To further assess the relationship between β-catenin and COX-2, we treated some rats with an intravitreal injection of NMDA plus NS-398, an inhibitor of COX-2. The representative image of the rats treated with 10 μΜ NS-398 plus NMDA was shown in Figure 3(a). The neuron numbers in the retinal GCL of the rats treated with NMDA plus NS-398 (10, 50, and 100 ng/ml) were elevated (78 ± 5%, 86 ± 2%, and 96 ± 4% of control, resp.) compared with those in the NMDA-treated group (49 ± 4% of control). This demonstrated that the inhibition of COX-2 could block the NMDA-induced loss of neurons, which may also contribute to retinal protection (Figure 3(b)).
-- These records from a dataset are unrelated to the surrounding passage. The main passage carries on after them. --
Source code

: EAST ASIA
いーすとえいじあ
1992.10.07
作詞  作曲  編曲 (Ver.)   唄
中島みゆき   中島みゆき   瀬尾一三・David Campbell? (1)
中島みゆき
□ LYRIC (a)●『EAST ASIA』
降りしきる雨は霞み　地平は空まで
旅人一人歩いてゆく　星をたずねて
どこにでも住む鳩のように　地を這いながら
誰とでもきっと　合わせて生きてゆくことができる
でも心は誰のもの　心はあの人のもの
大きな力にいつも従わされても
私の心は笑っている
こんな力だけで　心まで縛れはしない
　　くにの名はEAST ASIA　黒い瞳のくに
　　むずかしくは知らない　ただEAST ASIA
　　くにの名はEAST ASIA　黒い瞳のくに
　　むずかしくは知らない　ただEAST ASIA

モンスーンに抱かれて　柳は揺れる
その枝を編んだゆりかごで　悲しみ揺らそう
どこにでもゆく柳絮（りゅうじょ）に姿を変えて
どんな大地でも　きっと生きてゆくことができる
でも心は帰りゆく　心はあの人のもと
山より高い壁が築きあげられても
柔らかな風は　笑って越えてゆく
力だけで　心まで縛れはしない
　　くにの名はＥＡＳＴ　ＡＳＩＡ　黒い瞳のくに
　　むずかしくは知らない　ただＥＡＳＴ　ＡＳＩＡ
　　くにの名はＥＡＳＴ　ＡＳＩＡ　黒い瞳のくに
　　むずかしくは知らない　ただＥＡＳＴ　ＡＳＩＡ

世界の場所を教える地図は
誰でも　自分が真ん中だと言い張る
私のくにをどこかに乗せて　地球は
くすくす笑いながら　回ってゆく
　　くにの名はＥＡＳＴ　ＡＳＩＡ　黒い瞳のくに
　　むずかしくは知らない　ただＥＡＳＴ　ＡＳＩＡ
Figure 3: NS-398 could attenuate the NMDA-induced activation of β-catenin causing neuron cell loss. (a) Representative images (H&E staining, expression of β-catenin, COX-2, and VEGF) of the rats. (b) Neuron number of RGCs with respect to control (untreated), in NMDA-injected retinas of animals treated with NS-398. (c) β-Catenin expression of retinas with respect to control in NMDA-injected retinas of animals treated with NS-398. (d) COX-2 expression of retinas with respect to control in NMDA-injected retinas of animals treated with NS-398. (e) VEGF expression of retinas with respect to control in NMDA-injected retinas of animals treated with NS-398.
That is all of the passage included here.